Cora Marchand has been paying daily visits to Country Haven to wave through the window at her 88-year-old mother, who's in a semi-private room at the home.
"I'm not 100 per cent sure she knows what's going on. She just told me today her roommate is not in her bed anymore," Marchand said. She said her mother had a fever and upset stomach last week, but those symptoms seem to have cleared up.
Desperate for updates
Marchand, one of two siblings who live in the Almonte area, said what's going on is especially upsetting for her three siblings who don't live nearby.
"They're struggling, they find it very difficult. They want more updates. They just want more," she said. "When you hear about the Quebec situation [where 31 residents of a privately operated seniors' home in Dorval died of COVID-19], you hear stories like that, and your mind in these times just goes to a place that's not pleasant."
Marchand said the deaths at Country Haven have affected the entire community.
"You have neighbours and they're losing their parents," she said. "People in our community are dying."
Staff doing their best
Both Marchand and Parks applaud the staff at the centre, but said they need more support. On Tuesday, CBC saw a man drop off a donation of badly needed masks for the workers at the home.
"They need help, they need respect, they need recognition, they need equipment, they need masks. Like, this stuff should have been stockpiled," said Parks, who plans to embark on a letter-writing campaign to help raise awareness of the shortages.
Marchand said if it wasn't for her daughter, who has a compromised immune system and is now back home after being laid off from her job in Ottawa, she would volunteer to help out at Country Haven.
"If I was single and had nobody at home I would be volunteering, but I can't risk my daughter's health to come in," she said. "I can't even fathom how [staff are] feeling right now."
'People are dying'
Marchand, too, believes the government has been dragging its feet to slow the deadly pace of the outbreaks at long-term care facilities and retirement homes across Canada, where some residents still share rooms and ordinary precautions don't seem to be helping.
"I do think people are looking for solutions, and I just don't think the government is offering the homes any solutions," she said. "Social distancing isn't working. People are dying. It's not working in these rooms."

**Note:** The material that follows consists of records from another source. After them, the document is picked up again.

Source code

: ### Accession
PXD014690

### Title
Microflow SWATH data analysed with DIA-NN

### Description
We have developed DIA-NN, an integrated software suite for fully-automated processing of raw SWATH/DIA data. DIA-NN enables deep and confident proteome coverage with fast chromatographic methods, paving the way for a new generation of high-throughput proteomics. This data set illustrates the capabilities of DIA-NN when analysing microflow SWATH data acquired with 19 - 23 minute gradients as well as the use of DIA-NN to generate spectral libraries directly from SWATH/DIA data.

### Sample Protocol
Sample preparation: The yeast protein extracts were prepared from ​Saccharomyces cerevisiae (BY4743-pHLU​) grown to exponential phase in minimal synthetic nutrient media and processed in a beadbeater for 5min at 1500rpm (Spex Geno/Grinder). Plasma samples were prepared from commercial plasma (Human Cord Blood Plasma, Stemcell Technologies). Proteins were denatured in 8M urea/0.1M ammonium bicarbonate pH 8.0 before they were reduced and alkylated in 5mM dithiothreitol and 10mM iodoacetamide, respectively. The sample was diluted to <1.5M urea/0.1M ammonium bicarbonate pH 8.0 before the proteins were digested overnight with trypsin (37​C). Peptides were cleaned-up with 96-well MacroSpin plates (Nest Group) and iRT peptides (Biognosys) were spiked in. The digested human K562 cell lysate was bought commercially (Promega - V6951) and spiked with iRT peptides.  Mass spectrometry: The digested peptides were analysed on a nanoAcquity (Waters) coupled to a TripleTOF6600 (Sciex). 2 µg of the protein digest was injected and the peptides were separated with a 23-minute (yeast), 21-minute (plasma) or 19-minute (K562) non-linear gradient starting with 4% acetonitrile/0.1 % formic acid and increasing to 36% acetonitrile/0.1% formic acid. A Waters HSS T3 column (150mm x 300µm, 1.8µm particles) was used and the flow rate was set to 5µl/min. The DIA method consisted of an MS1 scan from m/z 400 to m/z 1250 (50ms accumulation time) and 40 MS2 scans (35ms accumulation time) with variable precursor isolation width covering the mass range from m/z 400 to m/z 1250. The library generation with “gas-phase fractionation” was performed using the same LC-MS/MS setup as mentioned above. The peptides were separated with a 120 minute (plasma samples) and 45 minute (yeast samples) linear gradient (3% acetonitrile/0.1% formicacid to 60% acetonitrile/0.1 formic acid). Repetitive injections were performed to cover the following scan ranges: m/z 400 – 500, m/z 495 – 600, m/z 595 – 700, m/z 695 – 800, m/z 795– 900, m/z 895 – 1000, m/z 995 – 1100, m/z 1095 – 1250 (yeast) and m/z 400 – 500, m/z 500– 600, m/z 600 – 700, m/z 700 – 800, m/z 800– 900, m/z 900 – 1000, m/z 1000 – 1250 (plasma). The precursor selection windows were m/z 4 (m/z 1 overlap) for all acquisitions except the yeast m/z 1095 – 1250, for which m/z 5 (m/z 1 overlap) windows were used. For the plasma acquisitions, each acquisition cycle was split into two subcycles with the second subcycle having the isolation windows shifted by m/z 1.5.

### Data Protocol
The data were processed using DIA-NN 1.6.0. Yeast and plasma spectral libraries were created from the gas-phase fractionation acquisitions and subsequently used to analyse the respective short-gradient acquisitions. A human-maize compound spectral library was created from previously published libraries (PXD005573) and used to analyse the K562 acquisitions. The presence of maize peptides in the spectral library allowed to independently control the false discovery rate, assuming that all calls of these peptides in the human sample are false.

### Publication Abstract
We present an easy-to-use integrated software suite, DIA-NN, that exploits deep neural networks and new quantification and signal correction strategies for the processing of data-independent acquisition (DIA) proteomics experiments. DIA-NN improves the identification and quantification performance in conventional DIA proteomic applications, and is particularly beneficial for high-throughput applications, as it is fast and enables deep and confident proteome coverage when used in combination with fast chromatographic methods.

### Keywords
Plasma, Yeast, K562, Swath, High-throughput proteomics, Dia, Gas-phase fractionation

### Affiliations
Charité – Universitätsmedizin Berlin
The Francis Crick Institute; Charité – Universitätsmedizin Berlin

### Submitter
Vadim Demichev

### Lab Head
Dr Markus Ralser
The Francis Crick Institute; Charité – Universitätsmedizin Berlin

One solution, Marchand believes, is to move the sick residents to hospital, where they can receive more appropriate care and lessen the risk of spreading the illness.
"I just don't think anybody can react, or we're not able to react fast enough, because people are dying daily," she said.
Parks believes swifter testing of residents would help, and should be made a priority. Her own mother was tested Sunday and is still awaiting results.
"Why do we have to sit in anguish and wait and wait and wait for these tests?" she asked.
Parks believes it's the least we can do for people like her mother, who farmed until she was 92 and raised a family that now numbers in the dozens.
"They're the backbone of this Canada. They are. They've settled this country, they've worked hard," she said. "They need respect. They need help, they definitely need help."